Western Mountains Alliance is sponsoring a pair of informational meetings later this month to gather feedback and answer questions about the project. On Nov. 15, the creator of the original online farmers’ market, Abby Holm of the New Hampshire “Local Foods Plymouth” site, will be taking part in a conference on local foods and the world market. WMA, a community development organization serving four counties, is also sponsoring that event.

Local food, such as this delicious Cheese and Sour Cherry Tort made by Longfellow’s Creamery at Second Chance Farm in Avon, may soon be available online.

An example of a site dedicated toward the same of local food can be found here

“The hope is to start with some nonperishable,” WMA’s Tricia Cook said, “syrups, jams and jellies, that sort of thing, and move into the growing season with greens and meats.”

The goal is simple; give farmers, who may not have the time or ability to create an online presence, a place to advertise and sell their goods. Cook said that the project is still under development, but she did give a possible example. Farmers would create a list of produce and send it to the Web site Monday morning. The Web site would run those listings through Tuesday, giving people the opportunity to add items to their “shopping cart,” similar to amazon.com and other sale sites. The site would then stop taking orders, giving the farmers Wednesday to compile the ordered items and bring them to central distribution points. The customers could then come in Thursday, pick up their box and leave.

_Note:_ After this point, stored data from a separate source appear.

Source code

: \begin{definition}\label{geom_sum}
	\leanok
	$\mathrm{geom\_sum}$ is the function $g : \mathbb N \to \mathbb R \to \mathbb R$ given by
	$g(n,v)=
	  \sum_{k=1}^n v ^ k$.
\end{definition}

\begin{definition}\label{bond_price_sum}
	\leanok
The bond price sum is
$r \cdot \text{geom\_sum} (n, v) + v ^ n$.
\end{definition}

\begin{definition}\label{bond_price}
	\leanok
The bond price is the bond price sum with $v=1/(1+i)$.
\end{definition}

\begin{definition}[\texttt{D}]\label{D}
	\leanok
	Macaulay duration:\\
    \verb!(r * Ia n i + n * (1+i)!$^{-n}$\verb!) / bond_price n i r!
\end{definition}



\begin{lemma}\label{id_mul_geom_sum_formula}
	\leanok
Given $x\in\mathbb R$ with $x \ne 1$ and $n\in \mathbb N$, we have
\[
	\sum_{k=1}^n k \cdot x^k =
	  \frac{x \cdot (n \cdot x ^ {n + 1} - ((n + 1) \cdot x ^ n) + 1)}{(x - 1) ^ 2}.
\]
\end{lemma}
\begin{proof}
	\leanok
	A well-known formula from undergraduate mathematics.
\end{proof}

This is not the first interaction between WMA and local farmers. The alliance, along with the Healthy Community Coalition and a number of local businesses and farmers, has released three annual directories for local farms and farm markets. Those booklets, which list addresses and contact information for 83 local farms, are available throughout the county.

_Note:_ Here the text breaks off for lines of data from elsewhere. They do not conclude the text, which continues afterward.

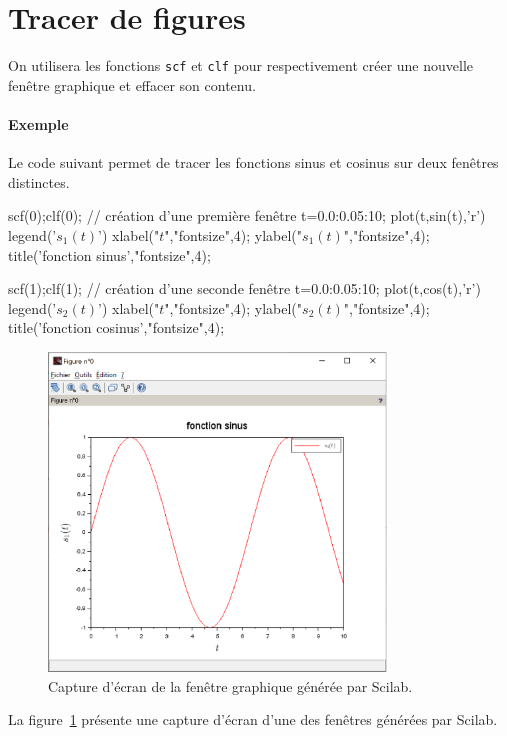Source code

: \section{Tracer de figures}
On utilisera les fonctions \verb?scf? et \verb?clf?  pour respectivement
créer une nouvelle fenêtre graphique et effacer son contenu. 
\paragraph{Exemple}
Le code suivant permet de tracer les fonctions sinus et cosinus sur deux 
fenêtres distinctes. 
\begin{Scilabcode}
scf(0);clf(0); // création d'une première fenêtre
t=0.0:0.05:10; 
plot(t,sin(t),'r')
legend('$s_1(t)$')
xlabel("$t$","fontsize",4);
ylabel("$s_1(t)$","fontsize",4);
title('fonction sinus',"fontsize",4);

scf(1);clf(1); // création d'une seconde fenêtre    
t=0.0:0.05:10;
plot(t,cos(t),'r')
legend('$s_2(t)$')
xlabel("$t$","fontsize",4);
ylabel("$s_2(t)$","fontsize",4);
title('fonction cosinus',"fontsize",4);  
\end{Scilabcode}
\begin{figure}[!ht]
    \centering
    \includegraphics[width=0.8\textwidth]{fig/capture_SCILAB.eps}
    \caption{Capture d'écran de la fenêtre graphique générée 
             par Scilab.\label{fig-capture-SCILAB}}
\end{figure}
La figure~\cref{fig-capture-SCILAB} présente une capture d'écran 
d'une des fenêtres générées par Scilab.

The booklet is the third edition of the directory, which Western Mountains Alliance has produced with the assistance of a number of other agencies.

Several details with the plan still need to be ironed out, of course. Cook said that the organizers are considering what sort of place could serve as a distribution center. They’re currently looking at small stores throughout the region, which have space and refrigeration units, as a possibility. The “pick up day” could also draw some business to those places.

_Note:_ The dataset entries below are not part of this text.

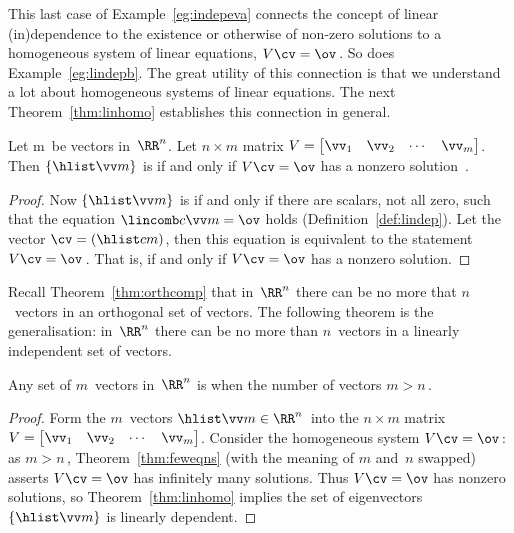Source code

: This last case of Example~\ref{eg:indepeva} connects the concept of linear (in)dependence to the existence or otherwise of non-zero solutions to a homogeneous system of linear equations, \(V\cv=\ov\)\,.
So does Example~\ref{eg:lindepb}.
The great utility of this connection is that we understand a lot about homogeneous systems of linear equations.
The next Theorem~\ref{thm:linhomo} establishes this connection in general.


\begin{theorem} \label{thm:linhomo} 
Let \hlist\vv m\ be vectors in~\(\RR^n\).  
Let \(n\times m\) matrix \(V=\begin{bmatrix} \vv_1&\vv_2&\cdots&\vv_m \end{bmatrix}\).  
Then \(\{\hlist\vv m\}\) is  if and only if \(V\cv=\ov\) has a nonzero solution~\cv.
\end{theorem}
\begin{proof} 
Now \(\{\hlist\vv m\}\) is  if and only if there are scalars, not all zero, such that the equation \(\lincomb c\vv m=\ov\) holds (Definition~\ref{def:lindep}).
Let the vector \(\cv=(\hlist cm)\), then this equation is equivalent to the statement \(V\cv=\ov\)\,.
That is, if and only if \(V\cv=\ov\) has a nonzero solution.
\end{proof}





Recall Theorem~\ref{thm:orthcomp} that in~\(\RR^n\) there can be no more that \(n\)~vectors in an orthogonal set of vectors.
The following theorem is the generalisation: in~\(\RR^n\) there can be no more than \(n\)~vectors in a linearly independent set of vectors.

\begin{theorem} \label{thm:mgtnli} 
Any set of \(m\)~vectors in~\(\RR^n\) is  when the number of vectors \(m>n\)\,.
\end{theorem}
\begin{proof} 
Form the \(m\)~vectors \(\hlist\vv m\in\RR^n\)\ into the \(n\times m\) matrix \(V=\begin{bmatrix} \vv_1&\vv_2&\cdots&\vv_m \end{bmatrix}\).
Consider the homogeneous system \(V\cv=\ov\)\,: 
as \(m>n\)\,, Theorem~\ref{thm:feweqns} (with the meaning of \(m\) and~\(n\) swapped) asserts \(V\cv=\ov\) has infinitely many solutions.
Thus \(V\cv=\ov\) has nonzero solutions, so Theorem~\ref{thm:linhomo} implies the set of eigenvectors \(\{\hlist\vv m\}\) is linearly dependent.
\end{proof}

Then there’s the issue of transportation.

“If a farmer has an order for five pounds of tomatoes,” Cook wonders, “does it make sense for him to drive from, say, Anson to Farmington? Or does it make more sense to have someone going around picking these orders up?”

In any case, Cook said, the plan is to make the transition of products from the farmers to the public as easy as possible. The project is being financed through a $10,000 grant from the Sustainable Agriculture Research & Education, which itself is supported by the United States Department of Agriculture. That money will be used to buy the Web site template from Holm and pay for the set up costs and advertising. That may be augmented by a fee from farmers using the service.

“There probably will be a small fee,” Cook said, “we aren’t really sure at this point.”

Those interested in the project are being asked to attend one of two informational hearings. The first will be on Oct. 21, at 4 p.m. in Room 123 of the Olsen Student Center at the University of Maine at Farmington. The second will be on Oct. 22, at 8 a.m. in Room A of the Skowhegan Community Center. Those with questions can call Tricia Cook at 778-3885.

All local farmers are welcome. Cook also said that WMA was hopeful that some food entrepreneurs would also show up.